TASK BRIEF:
Go through the listing and copy each line with the string "scratching".

EXTRACTED RECORDS:

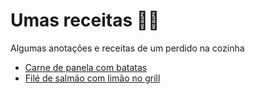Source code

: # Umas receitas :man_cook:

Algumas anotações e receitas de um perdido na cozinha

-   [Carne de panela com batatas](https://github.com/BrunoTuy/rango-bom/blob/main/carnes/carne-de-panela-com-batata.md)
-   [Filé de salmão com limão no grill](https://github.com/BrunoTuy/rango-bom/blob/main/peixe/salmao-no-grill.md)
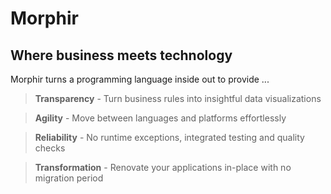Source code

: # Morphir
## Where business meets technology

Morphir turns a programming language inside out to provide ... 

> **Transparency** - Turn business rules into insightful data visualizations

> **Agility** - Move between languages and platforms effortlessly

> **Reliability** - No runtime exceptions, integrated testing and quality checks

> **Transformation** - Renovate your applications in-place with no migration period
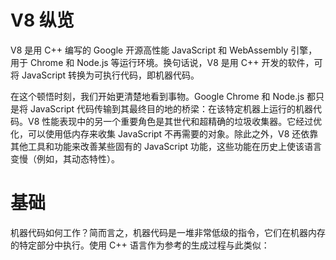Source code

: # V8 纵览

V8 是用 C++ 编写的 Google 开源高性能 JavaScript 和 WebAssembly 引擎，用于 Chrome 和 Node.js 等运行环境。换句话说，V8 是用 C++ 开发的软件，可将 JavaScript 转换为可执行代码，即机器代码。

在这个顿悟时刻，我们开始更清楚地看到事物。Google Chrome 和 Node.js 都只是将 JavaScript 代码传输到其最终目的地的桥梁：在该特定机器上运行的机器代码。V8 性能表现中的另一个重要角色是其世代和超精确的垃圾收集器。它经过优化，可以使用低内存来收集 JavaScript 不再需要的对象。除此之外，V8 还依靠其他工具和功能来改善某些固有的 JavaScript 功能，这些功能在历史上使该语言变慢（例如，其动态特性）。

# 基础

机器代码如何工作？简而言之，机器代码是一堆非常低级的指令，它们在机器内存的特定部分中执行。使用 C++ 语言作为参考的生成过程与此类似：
* * *
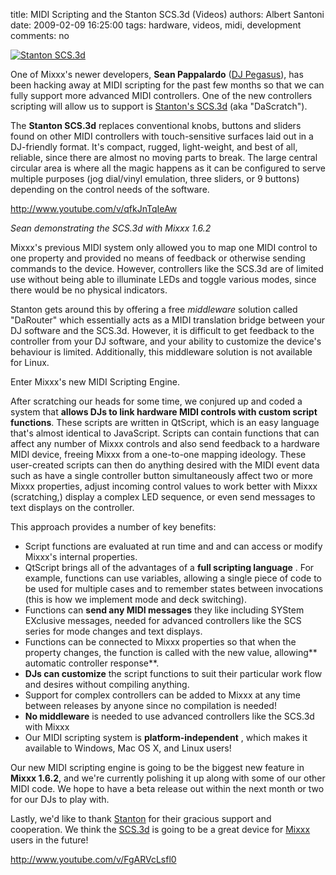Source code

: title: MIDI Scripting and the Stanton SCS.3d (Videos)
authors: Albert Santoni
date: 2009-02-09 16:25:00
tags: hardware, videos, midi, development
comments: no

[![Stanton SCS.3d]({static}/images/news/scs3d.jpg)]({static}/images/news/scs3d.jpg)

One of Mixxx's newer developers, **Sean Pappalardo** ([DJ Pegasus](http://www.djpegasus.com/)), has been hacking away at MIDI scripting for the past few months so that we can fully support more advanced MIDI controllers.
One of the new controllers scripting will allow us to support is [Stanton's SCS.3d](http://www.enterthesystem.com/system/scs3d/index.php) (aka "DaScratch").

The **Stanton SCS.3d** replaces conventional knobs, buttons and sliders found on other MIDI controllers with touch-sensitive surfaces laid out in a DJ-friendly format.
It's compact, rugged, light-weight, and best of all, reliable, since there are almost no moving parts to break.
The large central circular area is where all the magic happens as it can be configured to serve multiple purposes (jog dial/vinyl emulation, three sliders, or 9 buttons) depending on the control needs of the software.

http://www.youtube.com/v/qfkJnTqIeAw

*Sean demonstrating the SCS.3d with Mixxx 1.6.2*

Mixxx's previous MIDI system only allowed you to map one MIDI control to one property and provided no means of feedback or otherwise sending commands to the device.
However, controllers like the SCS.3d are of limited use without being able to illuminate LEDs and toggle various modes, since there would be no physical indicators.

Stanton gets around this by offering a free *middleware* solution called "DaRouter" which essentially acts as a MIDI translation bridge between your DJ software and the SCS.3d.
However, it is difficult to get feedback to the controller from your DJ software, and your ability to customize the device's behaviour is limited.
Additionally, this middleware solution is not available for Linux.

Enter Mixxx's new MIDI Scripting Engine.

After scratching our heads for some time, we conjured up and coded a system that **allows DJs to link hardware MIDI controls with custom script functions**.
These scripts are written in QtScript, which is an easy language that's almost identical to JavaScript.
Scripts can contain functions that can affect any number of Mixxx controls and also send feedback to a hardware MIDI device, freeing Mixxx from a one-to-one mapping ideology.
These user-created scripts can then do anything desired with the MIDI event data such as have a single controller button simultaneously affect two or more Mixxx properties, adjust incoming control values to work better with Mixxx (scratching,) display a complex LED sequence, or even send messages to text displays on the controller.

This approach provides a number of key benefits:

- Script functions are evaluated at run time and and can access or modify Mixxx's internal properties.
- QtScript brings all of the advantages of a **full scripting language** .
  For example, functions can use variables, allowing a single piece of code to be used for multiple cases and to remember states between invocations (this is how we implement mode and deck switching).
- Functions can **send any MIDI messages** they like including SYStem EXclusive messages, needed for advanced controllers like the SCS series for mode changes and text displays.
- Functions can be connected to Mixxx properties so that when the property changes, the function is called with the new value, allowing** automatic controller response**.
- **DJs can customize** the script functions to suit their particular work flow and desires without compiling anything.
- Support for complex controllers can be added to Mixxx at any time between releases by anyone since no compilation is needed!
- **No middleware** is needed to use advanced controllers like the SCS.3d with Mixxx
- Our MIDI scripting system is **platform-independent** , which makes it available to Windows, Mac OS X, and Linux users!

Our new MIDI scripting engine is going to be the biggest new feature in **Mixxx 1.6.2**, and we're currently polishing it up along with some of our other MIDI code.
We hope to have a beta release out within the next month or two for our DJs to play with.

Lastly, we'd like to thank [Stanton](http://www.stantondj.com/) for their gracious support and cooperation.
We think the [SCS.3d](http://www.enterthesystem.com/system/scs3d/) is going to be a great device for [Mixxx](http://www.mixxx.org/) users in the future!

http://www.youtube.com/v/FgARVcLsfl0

TASK ANSWER:
After scratching our heads for some time, we conjured up and coded a system that **allows DJs to link hardware MIDI controls with custom script functions**.
These user-created scripts can then do anything desired with the MIDI event data such as have a single controller button simultaneously affect two or more Mixxx properties, adjust incoming control values to work better with Mixxx (scratching,) display a complex LED sequence, or even send messages to text displays on the controller.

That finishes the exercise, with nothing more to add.